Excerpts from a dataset
━━━━━━━━━━━━━━━━

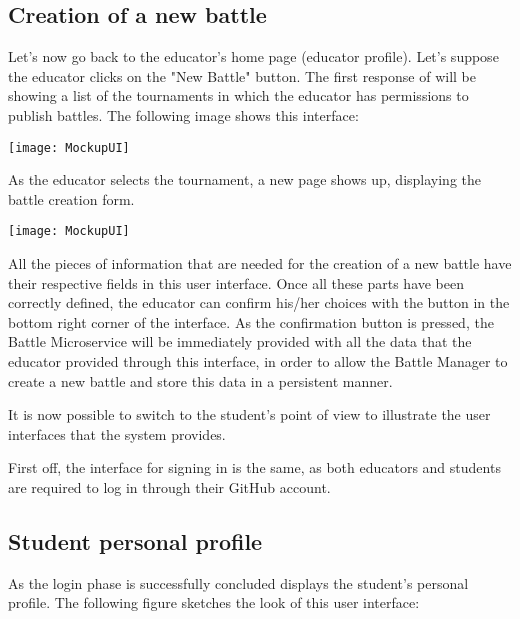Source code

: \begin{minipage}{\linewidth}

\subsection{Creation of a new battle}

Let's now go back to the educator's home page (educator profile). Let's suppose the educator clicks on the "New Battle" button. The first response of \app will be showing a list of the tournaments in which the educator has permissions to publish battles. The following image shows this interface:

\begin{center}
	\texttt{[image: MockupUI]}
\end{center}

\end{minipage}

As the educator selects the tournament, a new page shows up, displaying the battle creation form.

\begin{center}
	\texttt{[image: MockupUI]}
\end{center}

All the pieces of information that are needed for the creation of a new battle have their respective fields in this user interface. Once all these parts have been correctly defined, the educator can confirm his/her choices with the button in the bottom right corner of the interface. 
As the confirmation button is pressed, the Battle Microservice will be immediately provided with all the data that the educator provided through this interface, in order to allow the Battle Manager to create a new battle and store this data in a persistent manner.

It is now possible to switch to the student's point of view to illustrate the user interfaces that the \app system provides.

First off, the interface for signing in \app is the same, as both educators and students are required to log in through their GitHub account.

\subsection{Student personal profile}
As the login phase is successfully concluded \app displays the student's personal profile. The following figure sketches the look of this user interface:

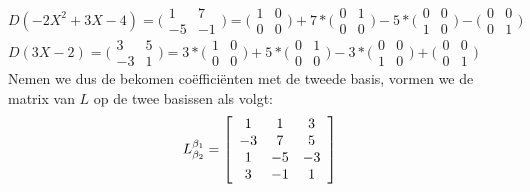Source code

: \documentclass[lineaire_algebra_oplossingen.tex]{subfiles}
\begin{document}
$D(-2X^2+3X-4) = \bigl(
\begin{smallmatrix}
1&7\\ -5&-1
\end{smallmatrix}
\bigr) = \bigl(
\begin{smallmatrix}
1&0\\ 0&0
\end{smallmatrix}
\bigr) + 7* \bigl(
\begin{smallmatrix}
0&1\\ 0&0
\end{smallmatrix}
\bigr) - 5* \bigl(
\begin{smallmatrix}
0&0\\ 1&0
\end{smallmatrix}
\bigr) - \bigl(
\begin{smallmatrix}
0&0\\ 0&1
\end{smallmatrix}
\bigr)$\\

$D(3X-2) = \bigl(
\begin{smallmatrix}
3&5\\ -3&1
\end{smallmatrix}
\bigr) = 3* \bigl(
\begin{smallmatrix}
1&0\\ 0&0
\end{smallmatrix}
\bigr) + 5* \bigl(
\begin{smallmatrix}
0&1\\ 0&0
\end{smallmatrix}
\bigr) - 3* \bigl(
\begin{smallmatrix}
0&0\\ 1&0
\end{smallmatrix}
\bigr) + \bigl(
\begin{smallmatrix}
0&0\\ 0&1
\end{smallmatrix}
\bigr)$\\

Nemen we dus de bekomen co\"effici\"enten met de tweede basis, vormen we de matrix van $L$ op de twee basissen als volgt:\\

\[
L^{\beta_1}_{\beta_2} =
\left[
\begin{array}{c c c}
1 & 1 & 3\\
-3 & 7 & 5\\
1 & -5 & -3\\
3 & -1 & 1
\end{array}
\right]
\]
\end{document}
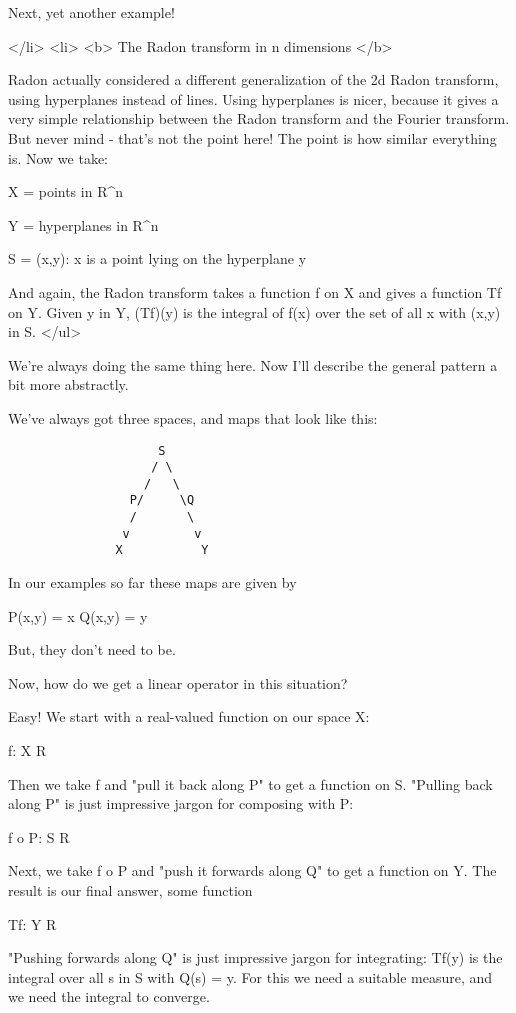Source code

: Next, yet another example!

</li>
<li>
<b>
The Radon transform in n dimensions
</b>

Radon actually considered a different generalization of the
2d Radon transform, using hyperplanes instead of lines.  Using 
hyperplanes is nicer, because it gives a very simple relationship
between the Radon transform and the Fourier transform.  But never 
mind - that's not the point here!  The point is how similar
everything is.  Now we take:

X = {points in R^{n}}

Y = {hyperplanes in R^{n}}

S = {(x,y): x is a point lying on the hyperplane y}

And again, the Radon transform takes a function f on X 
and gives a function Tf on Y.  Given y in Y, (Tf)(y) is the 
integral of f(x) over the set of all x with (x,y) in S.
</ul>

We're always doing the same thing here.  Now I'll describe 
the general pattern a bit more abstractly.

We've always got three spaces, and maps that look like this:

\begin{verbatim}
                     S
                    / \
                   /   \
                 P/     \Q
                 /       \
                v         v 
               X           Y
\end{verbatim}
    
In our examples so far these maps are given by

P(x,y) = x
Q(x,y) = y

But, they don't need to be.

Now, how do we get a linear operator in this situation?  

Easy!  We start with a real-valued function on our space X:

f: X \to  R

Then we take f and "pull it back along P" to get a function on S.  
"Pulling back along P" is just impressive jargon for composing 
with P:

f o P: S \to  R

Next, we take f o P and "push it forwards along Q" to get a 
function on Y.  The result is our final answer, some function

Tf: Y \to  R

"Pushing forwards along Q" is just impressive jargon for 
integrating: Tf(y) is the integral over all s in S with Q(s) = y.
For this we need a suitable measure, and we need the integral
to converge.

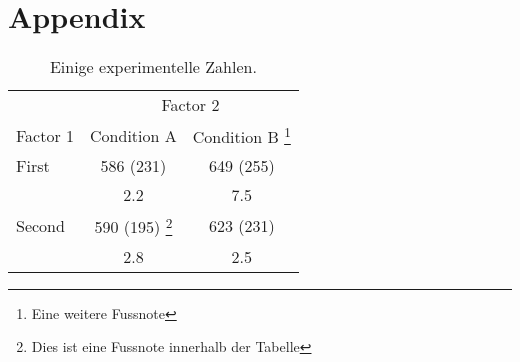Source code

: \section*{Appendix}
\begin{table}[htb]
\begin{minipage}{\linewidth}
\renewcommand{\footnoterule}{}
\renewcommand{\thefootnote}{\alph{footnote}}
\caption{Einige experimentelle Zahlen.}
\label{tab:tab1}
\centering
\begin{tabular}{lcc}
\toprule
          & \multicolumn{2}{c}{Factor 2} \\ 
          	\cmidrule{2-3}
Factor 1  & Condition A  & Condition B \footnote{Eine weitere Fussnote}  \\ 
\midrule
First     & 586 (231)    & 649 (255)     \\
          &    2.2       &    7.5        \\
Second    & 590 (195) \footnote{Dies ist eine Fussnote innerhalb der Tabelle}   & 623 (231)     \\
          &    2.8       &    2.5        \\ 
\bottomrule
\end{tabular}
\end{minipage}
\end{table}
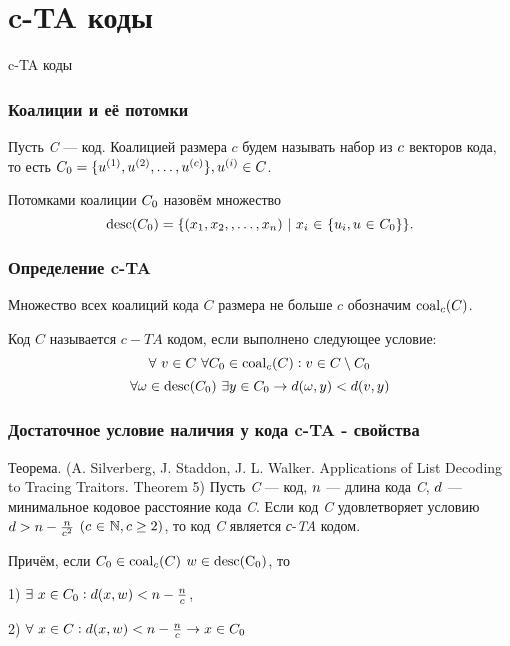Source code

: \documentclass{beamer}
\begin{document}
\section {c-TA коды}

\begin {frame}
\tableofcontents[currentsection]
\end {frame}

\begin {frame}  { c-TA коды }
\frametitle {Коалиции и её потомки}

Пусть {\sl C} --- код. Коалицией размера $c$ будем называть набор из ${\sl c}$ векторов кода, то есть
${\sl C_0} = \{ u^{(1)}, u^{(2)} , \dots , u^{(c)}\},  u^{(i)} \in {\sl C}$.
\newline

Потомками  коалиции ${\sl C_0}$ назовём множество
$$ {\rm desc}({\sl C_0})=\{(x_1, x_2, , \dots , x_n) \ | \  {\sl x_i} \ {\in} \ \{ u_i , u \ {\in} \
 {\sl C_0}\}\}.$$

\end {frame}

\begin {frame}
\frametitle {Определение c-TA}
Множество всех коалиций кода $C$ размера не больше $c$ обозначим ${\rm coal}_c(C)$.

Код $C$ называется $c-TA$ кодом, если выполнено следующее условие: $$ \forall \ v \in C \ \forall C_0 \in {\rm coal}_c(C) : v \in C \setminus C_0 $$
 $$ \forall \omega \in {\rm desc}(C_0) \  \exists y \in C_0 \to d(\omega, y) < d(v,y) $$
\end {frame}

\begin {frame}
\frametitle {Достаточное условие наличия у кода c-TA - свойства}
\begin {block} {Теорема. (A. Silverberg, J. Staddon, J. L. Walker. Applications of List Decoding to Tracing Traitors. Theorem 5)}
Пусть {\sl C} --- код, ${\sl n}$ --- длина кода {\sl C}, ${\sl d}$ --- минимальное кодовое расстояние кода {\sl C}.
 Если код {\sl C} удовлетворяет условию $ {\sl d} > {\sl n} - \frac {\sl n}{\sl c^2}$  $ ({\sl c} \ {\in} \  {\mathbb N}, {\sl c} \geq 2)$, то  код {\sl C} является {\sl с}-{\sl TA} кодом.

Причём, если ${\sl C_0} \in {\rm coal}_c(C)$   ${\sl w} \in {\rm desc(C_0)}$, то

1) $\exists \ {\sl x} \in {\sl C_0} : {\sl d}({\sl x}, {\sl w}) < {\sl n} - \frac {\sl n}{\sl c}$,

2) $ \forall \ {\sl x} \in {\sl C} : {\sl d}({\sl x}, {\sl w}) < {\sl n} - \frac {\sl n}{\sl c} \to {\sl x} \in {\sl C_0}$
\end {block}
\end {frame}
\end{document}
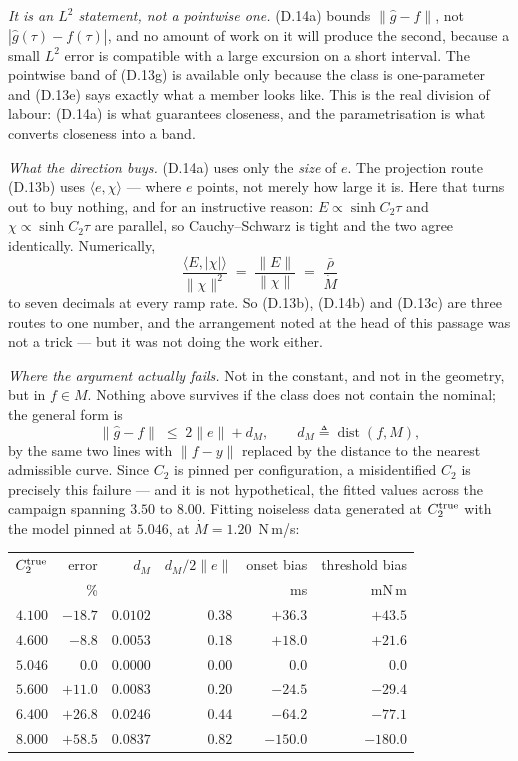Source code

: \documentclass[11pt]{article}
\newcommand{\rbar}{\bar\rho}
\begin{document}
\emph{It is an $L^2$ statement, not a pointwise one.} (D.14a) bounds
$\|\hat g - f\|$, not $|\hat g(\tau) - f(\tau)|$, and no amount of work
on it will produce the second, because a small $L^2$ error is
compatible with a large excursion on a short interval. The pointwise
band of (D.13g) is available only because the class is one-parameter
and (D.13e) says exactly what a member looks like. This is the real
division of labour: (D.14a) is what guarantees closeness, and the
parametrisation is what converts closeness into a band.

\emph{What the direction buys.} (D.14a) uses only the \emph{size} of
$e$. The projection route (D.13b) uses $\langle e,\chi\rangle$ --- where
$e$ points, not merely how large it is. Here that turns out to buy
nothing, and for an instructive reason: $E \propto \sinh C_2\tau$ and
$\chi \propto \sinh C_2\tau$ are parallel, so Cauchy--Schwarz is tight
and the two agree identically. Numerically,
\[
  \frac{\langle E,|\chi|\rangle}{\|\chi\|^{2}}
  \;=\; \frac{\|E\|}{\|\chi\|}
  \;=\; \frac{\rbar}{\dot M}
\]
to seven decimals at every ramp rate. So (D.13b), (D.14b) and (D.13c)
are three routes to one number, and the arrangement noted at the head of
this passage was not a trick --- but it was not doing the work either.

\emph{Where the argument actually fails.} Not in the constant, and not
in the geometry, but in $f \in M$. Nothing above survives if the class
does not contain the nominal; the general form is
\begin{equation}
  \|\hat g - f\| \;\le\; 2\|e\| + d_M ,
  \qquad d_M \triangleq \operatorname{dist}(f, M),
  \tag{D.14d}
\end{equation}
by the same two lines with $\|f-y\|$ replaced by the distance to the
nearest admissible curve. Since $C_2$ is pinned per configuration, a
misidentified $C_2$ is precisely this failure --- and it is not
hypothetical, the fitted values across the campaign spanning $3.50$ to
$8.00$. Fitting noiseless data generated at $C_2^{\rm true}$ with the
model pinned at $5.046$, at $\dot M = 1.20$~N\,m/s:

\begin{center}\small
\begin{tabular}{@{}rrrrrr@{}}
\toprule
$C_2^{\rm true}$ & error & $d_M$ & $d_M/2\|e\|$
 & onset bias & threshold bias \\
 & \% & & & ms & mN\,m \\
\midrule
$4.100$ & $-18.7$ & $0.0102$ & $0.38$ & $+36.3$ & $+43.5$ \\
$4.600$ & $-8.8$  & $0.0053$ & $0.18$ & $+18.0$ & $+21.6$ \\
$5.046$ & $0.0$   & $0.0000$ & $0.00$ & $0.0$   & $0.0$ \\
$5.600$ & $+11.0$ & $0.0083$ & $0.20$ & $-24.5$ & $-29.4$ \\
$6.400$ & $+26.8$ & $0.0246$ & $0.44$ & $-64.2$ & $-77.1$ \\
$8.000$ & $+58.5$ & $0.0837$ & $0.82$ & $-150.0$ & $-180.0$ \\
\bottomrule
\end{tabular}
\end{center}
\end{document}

━━━━━━━━━━━━━━━━

• _Assignment_
Please write out, exactly as they appear above, only the lines in the stretch from the line with "on it will produce" through the line with "parametrisation is what".

• _Written solution_
on it will produce the second, because a small $L^2$ error is
compatible with a large excursion on a short interval. The pointwise
band of (D.13g) is available only because the class is one-parameter
and (D.13e) says exactly what a member looks like. This is the real
division of labour: (D.14a) is what guarantees closeness, and the
parametrisation is what converts closeness into a band.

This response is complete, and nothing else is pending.